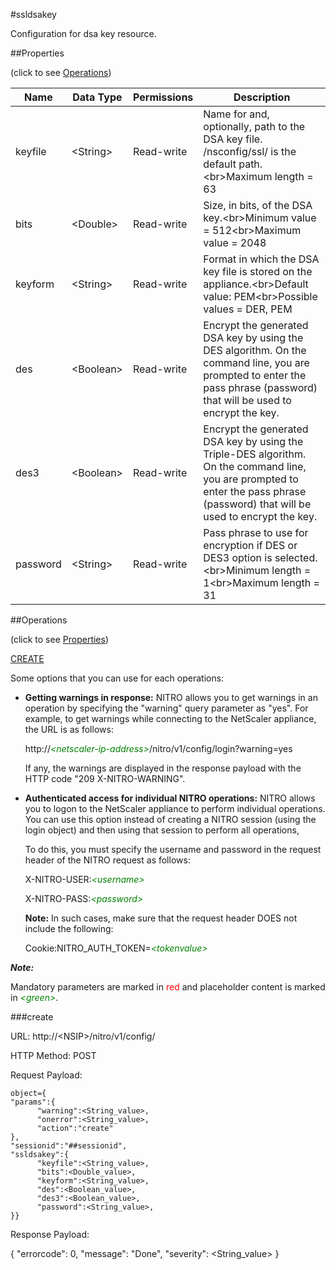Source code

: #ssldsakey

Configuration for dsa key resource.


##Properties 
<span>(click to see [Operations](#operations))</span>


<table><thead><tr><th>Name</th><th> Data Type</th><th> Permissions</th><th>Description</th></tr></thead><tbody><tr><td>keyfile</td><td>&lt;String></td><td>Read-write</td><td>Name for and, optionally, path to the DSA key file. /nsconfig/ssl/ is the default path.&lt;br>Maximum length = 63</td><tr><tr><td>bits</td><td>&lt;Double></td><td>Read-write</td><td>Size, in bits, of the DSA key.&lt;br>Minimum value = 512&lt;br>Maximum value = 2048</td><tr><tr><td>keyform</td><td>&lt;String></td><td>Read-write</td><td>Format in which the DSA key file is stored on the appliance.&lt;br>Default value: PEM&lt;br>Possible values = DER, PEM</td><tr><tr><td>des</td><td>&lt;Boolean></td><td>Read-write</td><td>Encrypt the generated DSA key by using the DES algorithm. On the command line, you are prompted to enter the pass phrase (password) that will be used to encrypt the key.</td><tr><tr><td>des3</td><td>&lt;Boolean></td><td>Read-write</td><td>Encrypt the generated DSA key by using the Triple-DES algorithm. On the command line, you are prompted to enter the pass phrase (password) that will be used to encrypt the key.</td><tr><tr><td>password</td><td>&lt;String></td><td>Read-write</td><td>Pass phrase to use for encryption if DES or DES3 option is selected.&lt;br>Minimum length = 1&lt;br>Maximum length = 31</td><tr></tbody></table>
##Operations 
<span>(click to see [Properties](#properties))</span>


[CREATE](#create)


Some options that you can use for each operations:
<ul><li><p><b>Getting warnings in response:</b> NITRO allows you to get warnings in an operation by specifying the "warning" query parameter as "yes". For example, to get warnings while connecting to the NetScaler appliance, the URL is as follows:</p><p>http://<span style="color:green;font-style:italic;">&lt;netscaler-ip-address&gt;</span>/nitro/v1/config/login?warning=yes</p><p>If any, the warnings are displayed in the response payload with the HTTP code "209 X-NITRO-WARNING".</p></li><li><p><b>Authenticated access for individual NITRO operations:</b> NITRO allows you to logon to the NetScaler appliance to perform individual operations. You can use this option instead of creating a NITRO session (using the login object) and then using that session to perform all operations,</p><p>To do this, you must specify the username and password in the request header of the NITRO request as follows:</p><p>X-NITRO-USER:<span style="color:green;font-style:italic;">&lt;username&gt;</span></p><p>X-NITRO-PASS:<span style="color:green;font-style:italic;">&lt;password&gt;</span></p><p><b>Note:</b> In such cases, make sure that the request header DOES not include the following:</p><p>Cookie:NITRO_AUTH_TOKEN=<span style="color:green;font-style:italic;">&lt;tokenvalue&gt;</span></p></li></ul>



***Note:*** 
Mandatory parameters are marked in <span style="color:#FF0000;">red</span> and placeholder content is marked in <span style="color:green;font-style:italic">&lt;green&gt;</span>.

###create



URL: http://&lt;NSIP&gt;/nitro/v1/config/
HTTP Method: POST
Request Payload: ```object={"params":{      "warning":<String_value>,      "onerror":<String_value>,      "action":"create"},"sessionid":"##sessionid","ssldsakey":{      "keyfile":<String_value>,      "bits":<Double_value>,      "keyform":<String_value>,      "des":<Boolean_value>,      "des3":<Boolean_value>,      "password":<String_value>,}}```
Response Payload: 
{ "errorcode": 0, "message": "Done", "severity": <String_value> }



--

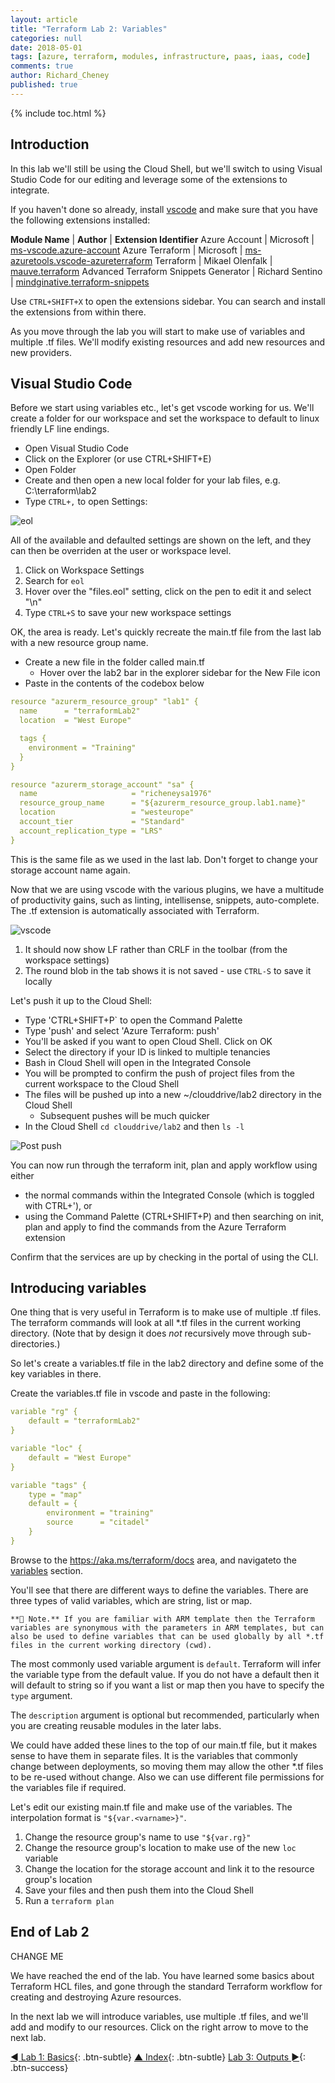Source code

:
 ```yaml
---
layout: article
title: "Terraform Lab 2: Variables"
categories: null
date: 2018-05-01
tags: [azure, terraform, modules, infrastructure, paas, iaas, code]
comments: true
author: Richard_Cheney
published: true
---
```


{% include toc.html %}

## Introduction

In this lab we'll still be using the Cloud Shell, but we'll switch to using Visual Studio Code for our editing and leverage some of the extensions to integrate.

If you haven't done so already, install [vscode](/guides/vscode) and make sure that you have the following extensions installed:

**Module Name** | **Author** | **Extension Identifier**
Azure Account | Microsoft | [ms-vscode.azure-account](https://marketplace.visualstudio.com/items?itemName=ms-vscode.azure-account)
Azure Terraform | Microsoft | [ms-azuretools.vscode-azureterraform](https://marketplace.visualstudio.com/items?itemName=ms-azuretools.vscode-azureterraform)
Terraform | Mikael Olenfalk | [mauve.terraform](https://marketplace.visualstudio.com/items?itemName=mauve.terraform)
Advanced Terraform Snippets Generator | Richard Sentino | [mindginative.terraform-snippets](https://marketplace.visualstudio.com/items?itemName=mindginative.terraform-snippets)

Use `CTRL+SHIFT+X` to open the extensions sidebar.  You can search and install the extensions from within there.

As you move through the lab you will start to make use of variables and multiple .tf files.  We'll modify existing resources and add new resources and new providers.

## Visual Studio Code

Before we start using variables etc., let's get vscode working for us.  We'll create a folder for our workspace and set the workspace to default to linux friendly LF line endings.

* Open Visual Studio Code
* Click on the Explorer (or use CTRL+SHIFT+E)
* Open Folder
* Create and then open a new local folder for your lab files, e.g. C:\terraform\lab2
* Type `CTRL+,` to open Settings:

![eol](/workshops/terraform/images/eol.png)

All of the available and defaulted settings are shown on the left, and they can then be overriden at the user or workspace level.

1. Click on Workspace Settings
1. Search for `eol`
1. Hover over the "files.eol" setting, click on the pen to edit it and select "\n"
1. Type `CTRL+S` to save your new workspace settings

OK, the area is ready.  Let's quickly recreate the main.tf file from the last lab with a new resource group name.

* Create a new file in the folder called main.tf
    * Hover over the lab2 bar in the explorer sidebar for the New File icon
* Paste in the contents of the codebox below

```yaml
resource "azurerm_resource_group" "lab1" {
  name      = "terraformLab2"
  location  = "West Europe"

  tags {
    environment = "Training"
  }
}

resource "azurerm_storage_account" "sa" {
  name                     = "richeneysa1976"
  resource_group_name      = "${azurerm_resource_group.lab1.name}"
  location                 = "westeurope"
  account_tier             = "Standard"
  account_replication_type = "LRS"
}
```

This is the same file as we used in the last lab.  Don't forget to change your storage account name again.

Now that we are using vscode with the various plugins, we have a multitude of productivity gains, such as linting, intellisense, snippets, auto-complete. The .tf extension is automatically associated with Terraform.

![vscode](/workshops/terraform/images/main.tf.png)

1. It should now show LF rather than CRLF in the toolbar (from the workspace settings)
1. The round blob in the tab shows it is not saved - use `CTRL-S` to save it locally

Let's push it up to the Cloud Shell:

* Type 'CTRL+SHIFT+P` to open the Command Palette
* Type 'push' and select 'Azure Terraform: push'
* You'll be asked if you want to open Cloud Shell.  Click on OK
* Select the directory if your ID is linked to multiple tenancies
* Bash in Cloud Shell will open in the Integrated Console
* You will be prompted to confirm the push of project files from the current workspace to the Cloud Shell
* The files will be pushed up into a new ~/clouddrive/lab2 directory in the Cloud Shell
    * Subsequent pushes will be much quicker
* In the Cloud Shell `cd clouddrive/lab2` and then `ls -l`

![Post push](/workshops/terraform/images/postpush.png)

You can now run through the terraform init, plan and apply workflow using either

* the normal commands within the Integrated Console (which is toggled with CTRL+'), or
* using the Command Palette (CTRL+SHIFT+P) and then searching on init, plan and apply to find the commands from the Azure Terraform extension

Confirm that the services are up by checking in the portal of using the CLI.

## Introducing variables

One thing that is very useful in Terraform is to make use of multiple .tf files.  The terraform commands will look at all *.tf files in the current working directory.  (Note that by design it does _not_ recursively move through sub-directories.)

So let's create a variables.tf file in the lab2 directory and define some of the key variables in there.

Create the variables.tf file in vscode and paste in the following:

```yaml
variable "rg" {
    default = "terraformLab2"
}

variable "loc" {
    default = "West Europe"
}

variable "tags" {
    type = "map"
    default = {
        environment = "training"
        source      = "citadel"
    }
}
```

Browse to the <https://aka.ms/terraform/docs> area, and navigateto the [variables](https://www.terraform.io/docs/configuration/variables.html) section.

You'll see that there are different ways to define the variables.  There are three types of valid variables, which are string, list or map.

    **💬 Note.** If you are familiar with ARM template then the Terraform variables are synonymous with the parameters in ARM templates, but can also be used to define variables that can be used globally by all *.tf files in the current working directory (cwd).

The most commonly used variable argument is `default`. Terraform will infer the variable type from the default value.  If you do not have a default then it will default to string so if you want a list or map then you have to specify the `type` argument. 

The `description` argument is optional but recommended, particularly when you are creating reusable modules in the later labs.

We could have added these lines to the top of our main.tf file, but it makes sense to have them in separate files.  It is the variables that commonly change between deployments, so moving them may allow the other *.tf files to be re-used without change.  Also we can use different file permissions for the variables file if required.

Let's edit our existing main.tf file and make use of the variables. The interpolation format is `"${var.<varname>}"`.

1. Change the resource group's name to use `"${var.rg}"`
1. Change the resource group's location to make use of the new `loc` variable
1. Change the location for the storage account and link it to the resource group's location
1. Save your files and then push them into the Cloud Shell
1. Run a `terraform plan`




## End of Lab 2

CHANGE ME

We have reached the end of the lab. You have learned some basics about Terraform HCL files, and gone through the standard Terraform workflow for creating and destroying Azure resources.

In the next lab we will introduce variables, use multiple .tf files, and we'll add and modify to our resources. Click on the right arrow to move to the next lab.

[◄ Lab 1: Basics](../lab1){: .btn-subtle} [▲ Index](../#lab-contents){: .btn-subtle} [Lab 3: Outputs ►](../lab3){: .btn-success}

• _WHAT TO WORK ON_: Each line in the listing above that includes the word "modules" needs to be copied out.

• _WRITTEN SOLUTION_:
tags: [azure, terraform, modules, infrastructure, paas, iaas, code]
The `description` argument is optional but recommended, particularly when you are creating reusable modules in the later labs.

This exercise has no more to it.